Stored data entries

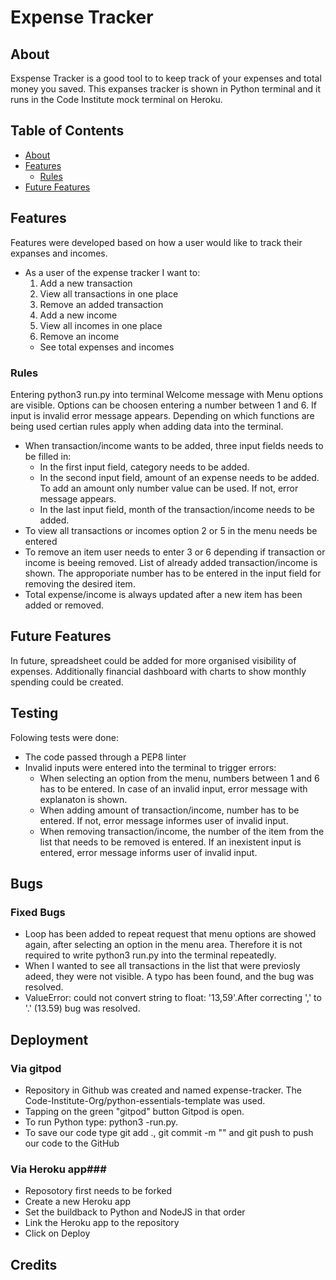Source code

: # Expense Tracker #
## About ##
Exspense Tracker is a good tool to to keep track of your expenses and total money you saved. This expanses tracker is shown in Python terminal and it runs in the Code Institute mock terminal on Heroku.

## Table of Contents ##
* [About](#About)<a name="About"></a>
* [Features](#Features)<a name="Features"></a>
   * [Rules](#Rules)<a name="Rules"></a>
* [Future Features](#Future_Features)<a name="Future Features"></a>


## Features ##
Features were developed based on how a user would like to track their expanses and incomes.

* As a user of the expense tracker I want to:
  1. Add a new transaction
  2. View all transactions in one place
  3. Remove an added transaction
  4. Add a new income
  5. View all incomes in one place
  6. Remove an income
  * See total expenses and incomes

### Rules ###
Entering python3 run.py into terminal Welcome message with Menu options are visible.
Options can be choosen entering a number between 1 and 6. If input is invalid error message appears.
Depending on which functions are being used certian rules apply when adding data into the terminal.
* When transaction/income wants to be added, three input fields needs to be filled in:
  * In the first input field, category needs to be added.
  * In the second input field, amount of an expense needs to be added. To add an amount only number value can be used. If not, error message appears.
  * In the last input field, month of the transaction/income needs to be added.
* To view all transactions or incomes option 2 or 5 in the menu needs be entered
* To remove an item user needs to enter 3 or 6 depending if transaction or income is beeing removed. List of already added transaction/income is shown. The approporiate number has to be entered in the input field for removing the desired item.
* Total expense/income is always updated after a new item has been added or removed.

## Future Features ##
In future, spreadsheet could be added for more organised visibility of expenses. Additionally financial dashboard with charts to show monthly spending could be created.

## Testing ##
Folowing tests were done:
* The code passed through a PEP8 linter
* Invalid inputs were entered into the terminal to trigger errors:
   * When selecting an option from the menu, numbers between 1 and 6 has to be entered. In case of an invalid input, error message with explanaton is shown.
   * When adding amount of transaction/income, number has to be entered. If not, error message informes user of invalid input.
   * When removing transaction/income, the number of the item from the list that needs to be removed is entered. If an inexistent input is entered, error message informs user of invalid input.

## Bugs ##
### Fixed Bugs ###
* Loop has been added to repeat request that menu options are showed again, after selecting an option in the menu area. Therefore it is not required to write python3 run.py into the terminal repeatedly.
* When I wanted to see all transactions in the list that were previosly adeed, they were not visible. A typo has been found, and the bug was resolved.
* ValueError: could not convert string to float: '13,59'.After correcting ',' to '.' (13.59) bug was resolved.
## Deployment ##

### Via gitpod ###
+ Repository in Github was created and named expense-tracker. The Code-Institute-Org/python-essentials-template was used.
+ Tapping on the green "gitpod" button Gitpod is open. 
+ To run Python type: python3 -run.py.
+ To save our code type git add ., git commit -m "" and git push to push our code to the GitHub
### Via Heroku app###
+ Reposotory first needs to be forked
+ Create a new Heroku app
+ Set the buildback to Python and NodeJS in that order
+ Link the Heroku app to the repository
+ Click on Deploy

## Credits ##




 
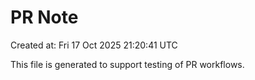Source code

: # PR Note

Created at: Fri 17 Oct 2025 21:20:41 UTC

This file is generated to support testing of PR workflows.
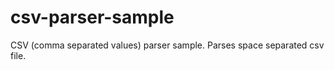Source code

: csv-parser-sample
=================

CSV (comma separated values) parser sample.
Parses space separated csv file.
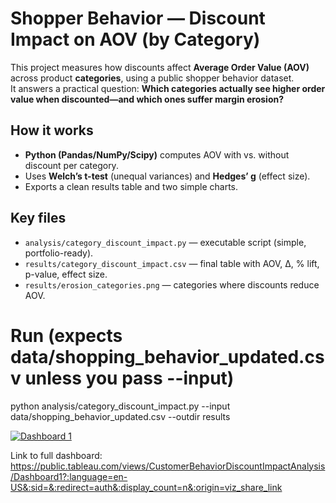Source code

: # Shopper Behavior — Discount Impact on AOV (by Category)

This project measures how discounts affect **Average Order Value (AOV)** across product **categories**, using a public shopper behavior dataset.  
It answers a practical question: **Which categories actually see higher order value when discounted—and which ones suffer margin erosion?**

## How it works
- **Python (Pandas/NumPy/Scipy)** computes AOV with vs. without discount per category.
- Uses **Welch’s t-test** (unequal variances) and **Hedges’ g** (effect size).
- Exports a clean results table and two simple charts.

## Key files
- `analysis/category_discount_impact.py` — executable script (simple, portfolio-ready).
- `results/category_discount_impact.csv` — final table with AOV, Δ, % lift, p-value, effect size.
- `results/erosion_categories.png` — categories where discounts reduce AOV.


# Run (expects data/shopping_behavior_updated.csv unless you pass --input)
python analysis/category_discount_impact.py --input data/shopping_behavior_updated.csv --outdir results



<div class='tableauPlaceholder' id='viz1761547601531' style='position: relative'><noscript><a href='#'><img alt='Dashboard 1 ' src='https:&#47;&#47;public.tableau.com&#47;static&#47;images&#47;Cu&#47;CustomerBehaviorDiscountImpactAnalysis&#47;Dashboard1&#47;1_rss.png' style='border: none' /></a></noscript><object class='tableauViz'  style='display:none;'><param name='host_url' value='https%3A%2F%2Fpublic.tableau.com%2F' /> <param name='embed_code_version' value='3' /> <param name='site_root' value='' /><param name='name' value='CustomerBehaviorDiscountImpactAnalysis&#47;Dashboard1' /><param name='tabs' value='no' /><param name='toolbar' value='yes' /><param name='static_image' value='https:&#47;&#47;public.tableau.com&#47;static&#47;images&#47;Cu&#47;CustomerBehaviorDiscountImpactAnalysis&#47;Dashboard1&#47;1.png' /> <param name='animate_transition' value='yes' /><param name='display_static_image' value='yes' /><param name='display_spinner' value='yes' /><param name='display_overlay' value='yes' /><param name='display_count' value='yes' /><param name='language' value='en-US' /></object></div>                <script type='text/javascript'>                    var divElement = document.getElementById('viz1761547601531');                    var vizElement = divElement.getElementsByTagName('object')[0];                    if ( divElement.offsetWidth > 800 ) { vizElement.style.width='100%';vizElement.style.height=(divElement.offsetWidth*0.75)+'px';} else if ( divElement.offsetWidth > 500 ) { vizElement.style.width='100%';vizElement.style.height=(divElement.offsetWidth*0.75)+'px';} else { vizElement.style.width='100%';vizElement.style.height='777px';}                     var scriptElement = document.createElement('script');                    scriptElement.src = 'https://public.tableau.com/javascripts/api/viz_v1.js';                    vizElement.parentNode.insertBefore(scriptElement, vizElement);                </script>


Link to full dashboard: https://public.tableau.com/views/CustomerBehaviorDiscountImpactAnalysis/Dashboard1?:language=en-US&:sid=&:redirect=auth&:display_count=n&:origin=viz_share_link
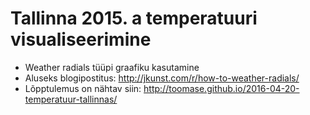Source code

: # Tallinna 2015. a temperatuuri visualiseerimine
* Weather radials tüüpi graafiku kasutamine
* Aluseks blogipostitus: http://jkunst.com/r/how-to-weather-radials/
* Lõpptulemus on nähtav siin: http://toomase.github.io/2016-04-20-temperatuur-tallinnas/
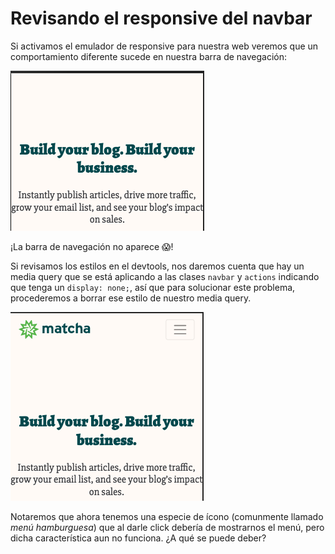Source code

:# Revisando el responsive del navbar

Si activamos el emulador de responsive para nuestra web veremos que un
comportamiento diferente sucede en nuestra barra de navegación:

![Responsive navbar](../assets/responsive-navbar.png)

¡La barra de navegación no aparece 😱!

Si revisamos los estilos en el devtools, nos daremos cuenta que hay un media
query que se está aplicando a las clases `navbar` y `actions` indicando que
tenga un `display: none;`, así que para solucionar este problema, procederemos
a borrar ese estilo de nuestro media query.

![Responsive navbar mostrándose otra vez](../assets/responsive-navbar-2.png)

Notaremos que ahora tenemos una especie de ícono (comunmente llamado
_menú hamburguesa_) que al darle click debería de mostrarnos el menú, pero dicha
característica aun no funciona. ¿A qué se puede deber?
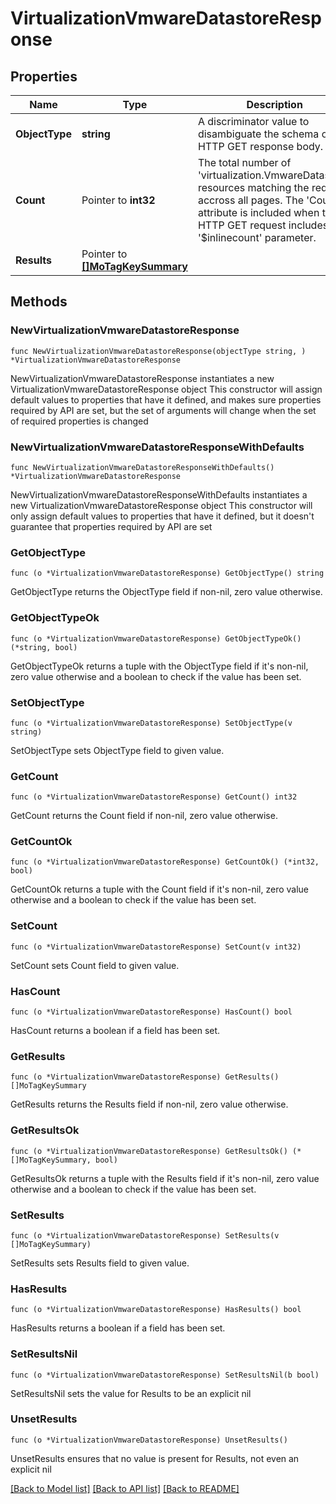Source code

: # VirtualizationVmwareDatastoreResponse

## Properties

Name | Type | Description | Notes
------------ | ------------- | ------------- | -------------
**ObjectType** | **string** | A discriminator value to disambiguate the schema of a HTTP GET response body. | 
**Count** | Pointer to **int32** | The total number of &#39;virtualization.VmwareDatastore&#39; resources matching the request, accross all pages. The &#39;Count&#39; attribute is included when the HTTP GET request includes the &#39;$inlinecount&#39; parameter. | [optional] 
**Results** | Pointer to [**[]MoTagKeySummary**](MoTagKeySummary.md) |  | [optional] 

## Methods

### NewVirtualizationVmwareDatastoreResponse

`func NewVirtualizationVmwareDatastoreResponse(objectType string, ) *VirtualizationVmwareDatastoreResponse`

NewVirtualizationVmwareDatastoreResponse instantiates a new VirtualizationVmwareDatastoreResponse object
This constructor will assign default values to properties that have it defined,
and makes sure properties required by API are set, but the set of arguments
will change when the set of required properties is changed

### NewVirtualizationVmwareDatastoreResponseWithDefaults

`func NewVirtualizationVmwareDatastoreResponseWithDefaults() *VirtualizationVmwareDatastoreResponse`

NewVirtualizationVmwareDatastoreResponseWithDefaults instantiates a new VirtualizationVmwareDatastoreResponse object
This constructor will only assign default values to properties that have it defined,
but it doesn't guarantee that properties required by API are set

### GetObjectType

`func (o *VirtualizationVmwareDatastoreResponse) GetObjectType() string`

GetObjectType returns the ObjectType field if non-nil, zero value otherwise.

### GetObjectTypeOk

`func (o *VirtualizationVmwareDatastoreResponse) GetObjectTypeOk() (*string, bool)`

GetObjectTypeOk returns a tuple with the ObjectType field if it's non-nil, zero value otherwise
and a boolean to check if the value has been set.

### SetObjectType

`func (o *VirtualizationVmwareDatastoreResponse) SetObjectType(v string)`

SetObjectType sets ObjectType field to given value.


### GetCount

`func (o *VirtualizationVmwareDatastoreResponse) GetCount() int32`

GetCount returns the Count field if non-nil, zero value otherwise.

### GetCountOk

`func (o *VirtualizationVmwareDatastoreResponse) GetCountOk() (*int32, bool)`

GetCountOk returns a tuple with the Count field if it's non-nil, zero value otherwise
and a boolean to check if the value has been set.

### SetCount

`func (o *VirtualizationVmwareDatastoreResponse) SetCount(v int32)`

SetCount sets Count field to given value.

### HasCount

`func (o *VirtualizationVmwareDatastoreResponse) HasCount() bool`

HasCount returns a boolean if a field has been set.

### GetResults

`func (o *VirtualizationVmwareDatastoreResponse) GetResults() []MoTagKeySummary`

GetResults returns the Results field if non-nil, zero value otherwise.

### GetResultsOk

`func (o *VirtualizationVmwareDatastoreResponse) GetResultsOk() (*[]MoTagKeySummary, bool)`

GetResultsOk returns a tuple with the Results field if it's non-nil, zero value otherwise
and a boolean to check if the value has been set.

### SetResults

`func (o *VirtualizationVmwareDatastoreResponse) SetResults(v []MoTagKeySummary)`

SetResults sets Results field to given value.

### HasResults

`func (o *VirtualizationVmwareDatastoreResponse) HasResults() bool`

HasResults returns a boolean if a field has been set.

### SetResultsNil

`func (o *VirtualizationVmwareDatastoreResponse) SetResultsNil(b bool)`

 SetResultsNil sets the value for Results to be an explicit nil

### UnsetResults
`func (o *VirtualizationVmwareDatastoreResponse) UnsetResults()`

UnsetResults ensures that no value is present for Results, not even an explicit nil

[[Back to Model list]](../README.md#documentation-for-models) [[Back to API list]](../README.md#documentation-for-api-endpoints) [[Back to README]](../README.md)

**EXERCISE:**
Take the records above and return, word for word, only the lines that fall from the line with "GetObjectType returns the" to the line with "### SetObjectType", both of them included.

**EXPECTED ANSWER:**
GetObjectType returns the ObjectType field if non-nil, zero value otherwise.

### GetObjectTypeOk

`func (o *VirtualizationVmwareDatastoreResponse) GetObjectTypeOk() (*string, bool)`

GetObjectTypeOk returns a tuple with the ObjectType field if it's non-nil, zero value otherwise
and a boolean to check if the value has been set.

### SetObjectType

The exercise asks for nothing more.